Walmart Builds a Secret Weapon to Battle Amazon for Retail’s Future [Wall Street Journal]

Walmart Inc. is building an artificial-intelligence arsenal for its e-commerce war with Amazon.com Inc. Workers at Walmart’s Jetblack personal-shopping service are training algorithms to respond more effectively to customer texts, the WSJ’s Sarah Nassauer reports, automation that could help the company prepare for the next phase of digital commerce. Amazon has sold millions of Echo speakers that let consumers place audio orders, skipping stores and websites altogether. Right now the money-losing Jetblack still largely relies on human agents, but Walmart sees the service as a research hub for testing AI and voice shopping as the world’s biggest retailer scrambles to expand market share online. Jetblack CEO Jenny Fleiss says Walmart’s extensive retail and supply chain infrastructure gives the service an edge, speeding delivery of items like yoga mats and organic snacks from nearby stores and warehouses.

UPS eyes in-home health services with U.S. vaccine project [Reuters]

The world’s largest package delivery firm is preparing to test a U.S. service that dispatches nurses to vaccinate adults in their homes, Reuters has learned, as the company and its healthcare clients work to fend off cost pressures and competitive threats from Amazon.com. The project shows how UPS is targeting a larger slice of the $85 billion outsourced healthcare logistics market. Deutsche Post’s DHL Group dominates the market, which is expected to grow to $105 billion by 2021. Slated to launch later this year, the test will operate as such: workers in UPS’ 1.7 million-square-foot healthcare complex at Worldport will package and ship the vaccine to one of the more 4,700 franchised U.S. UPS stores. A home health nurse contracted by UPS’ clinical trial logistics unit known as Marken will collect the insulated package, transport it the “last mile” to the patient’s home and administer the vaccine, which will target a viral illness in adults.

Teamsters, YRC reach tentative labor contract, union says [FreightWaves]

Labor peace is settling over the U.S. trucking industry. YRC Worldwide Inc. and the Teamsters union reached a tentative deal on a new contract covering thousands of workers settling bargaining a little more than a week before their current agreement was due to expire. The pact removes a cloud hanging over one of the biggest truckers in the U.S. and puts YRC in position to extend a turnaround effort after several years of financial struggles. Neither side would release details of the agreement but said the current contract was extended into May to allow time to work out details and undertake ratification votes at national carrier YRC Freight and the company’s regional units. The new deal comes after agreements last year between the Teamsters and YRC unionized less-than-truckload rivals UPS Freight and ABF Freight.

Slow progress prompts new thinking around deforestation in palm oil supply chains [Supply Chain Dive]

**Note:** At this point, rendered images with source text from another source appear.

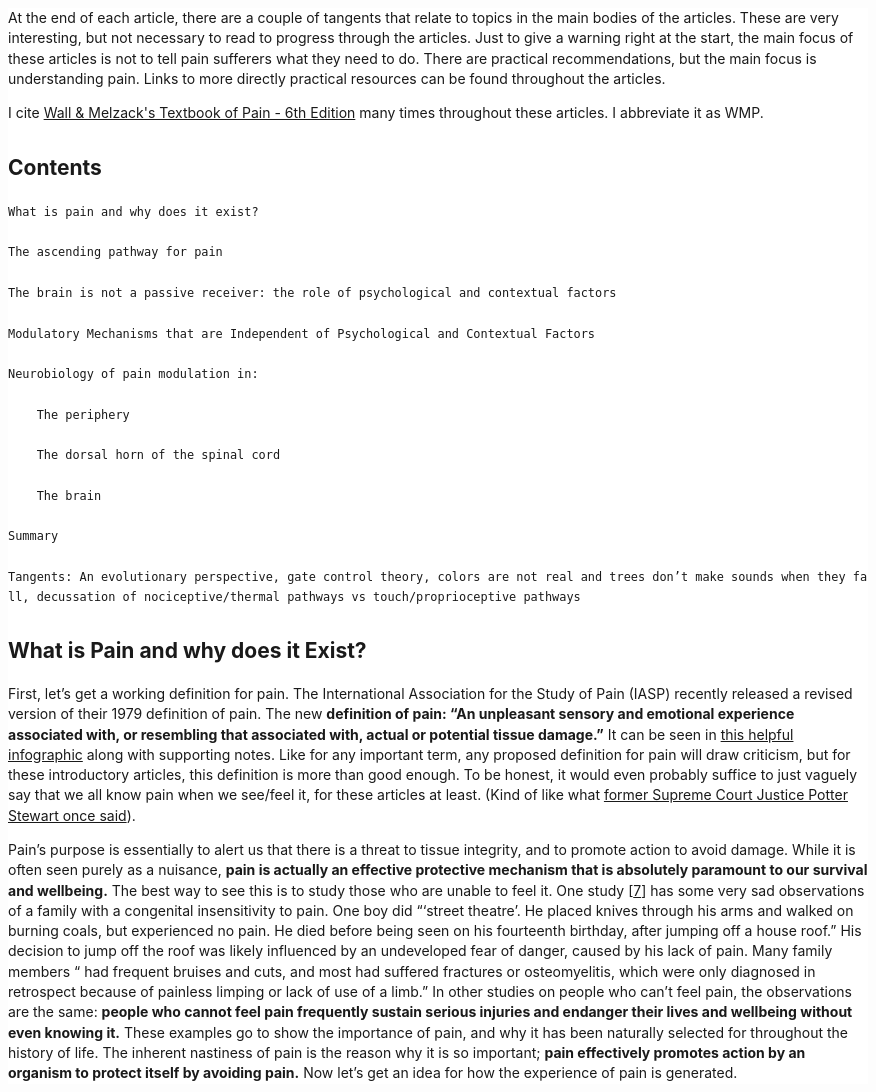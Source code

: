 At the end of each article, there are a couple of tangents that relate to topics in the main bodies of the articles. These are very interesting, but not necessary to read to progress through the articles. Just to give a warning right at the start, the main focus of these articles is not to tell pain sufferers what they need to do. There are practical recommendations, but the main focus is understanding pain. Links to more directly practical resources can be found throughout the articles.

I cite [Wall & Melzack's Textbook of Pain - 6th Edition](https://www.elsevier.com/books/wall-and-melzacks-textbook-of-pain/mcmahon/978-0-7020-4059-7) many times throughout these articles. I abbreviate it as WMP.

## Contents

	What is pain and why does it exist?

	The ascending pathway for pain

	The brain is not a passive receiver: the role of psychological and contextual factors

	Modulatory Mechanisms that are Independent of Psychological and Contextual Factors

	Neurobiology of pain modulation in:

		The periphery

		The dorsal horn of the spinal cord

		The brain

	Summary

	Tangents: An evolutionary perspective, gate control theory, colors are not real and trees don’t make sounds when they fall, decussation of nociceptive/thermal pathways vs touch/proprioceptive pathways

  

## What is Pain and why does it Exist?

First, let’s get a working definition for pain. The International Association for the Study of Pain (IASP) recently released a revised version of their 1979 definition of pain. The new **definition of pain: “An unpleasant sensory and emotional experience associated with, or resembling that associated with, actual or potential tissue damage.”**  It can be seen in [this helpful infographic](http://s3.amazonaws.com/rdcms-iasp/files/production/public/images/Infographic_20200708_5_5_Final.pdf) along with supporting notes. Like for any important term, any proposed definition for pain will draw criticism, but for these introductory articles, this definition is more than good enough. To be honest, it would even probably suffice to just vaguely say that we all know pain when we see/feel it, for these articles at least.  (Kind of like what [former Supreme Court Justice Potter Stewart once said](https://en.wikipedia.org/wiki/I_know_it_when_I_see_it)).

Pain’s purpose is essentially to alert us that there is a threat to tissue integrity, and to promote action to avoid damage. While it is often seen purely as a nuisance, **pain is actually an effective protective mechanism that is absolutely paramount to our survival and wellbeing.** The best way to see this is to study those who are unable to feel it. One study [[7](https://www.nature.com/articles/nature05413)] has some very sad observations of a family with a congenital insensitivity to pain. One boy did “‘street theatre’. He placed knives through his arms and walked on burning coals, but experienced no pain. He died before being seen on his fourteenth birthday, after jumping off a house roof.” His decision to jump off the roof was likely influenced by an undeveloped fear of danger, caused by his lack of pain. Many family members “ had frequent bruises and cuts, and most had suffered fractures or osteomyelitis, which were only diagnosed in retrospect because of painless limping or lack of use of a limb.” In other studies on people who can’t feel pain, the observations are the same: **people who cannot feel pain frequently sustain serious injuries and endanger their lives and wellbeing without even knowing it.** These examples go to show the importance of pain, and why it has been naturally selected for throughout the history of life. The inherent nastiness of pain is the reason why it is so important; **pain effectively promotes action by an organism to protect itself by avoiding pain.** Now let’s get an idea for how the experience of pain is generated.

Despite public commitments to sustainable palm oil from some of the crop's largest stakeholders, deforestation continues at a rate of 18 million acres per year, according to the United Nations, causing some stakeholders to question whether current tactics to fight the practice are having any effect. Now, 15 years after the formation of the Roundtable on Sustainable Palm Oil (RSPO), the leading industry group and largest certifier of sustainably and ethically produced palm oil, new thinking is starting to take hold. Currently, just 62% of certified non-deforestation palm oil receives a premium price in the marketplace. Thus, there is more supply of sustainable oil than demand, causing sellers to lower the price of sustainably produced oil. The argument here is: with the number of major purchasers publicly announcing intentions to rid their supply chains of deforestation, that 62% should be higher.

BMW Warns of Significant Decrease in 2019 Profit [Wall Street Journal]

Luxury-car maker BMW AG is losing some of its shine. The company plans to cut thousands of jobs this year and slash up to $13.62 billion in costs, the WSJ’s William Boston reports, as global economic and trade pressures ripple through automotive supply chains. Companies from Ford Motor Co. to Fiat Chrysler Automobiles are tightening their belts, and BMW says the U.S.-China trade dispute, exchange rates, and raw material prices are all weighing on margins. The automaker is considered the strongest in the sector, so its report of an 8% decline in profit in 2018 could “increase worries about weaker names,” says one analyst. BMW’s U.S. production remains strong, and the company has been expanding operations at its assembly plant in Spartanburg, S.C.,  that has helped make the company the largest U.S. automotive exporter by value.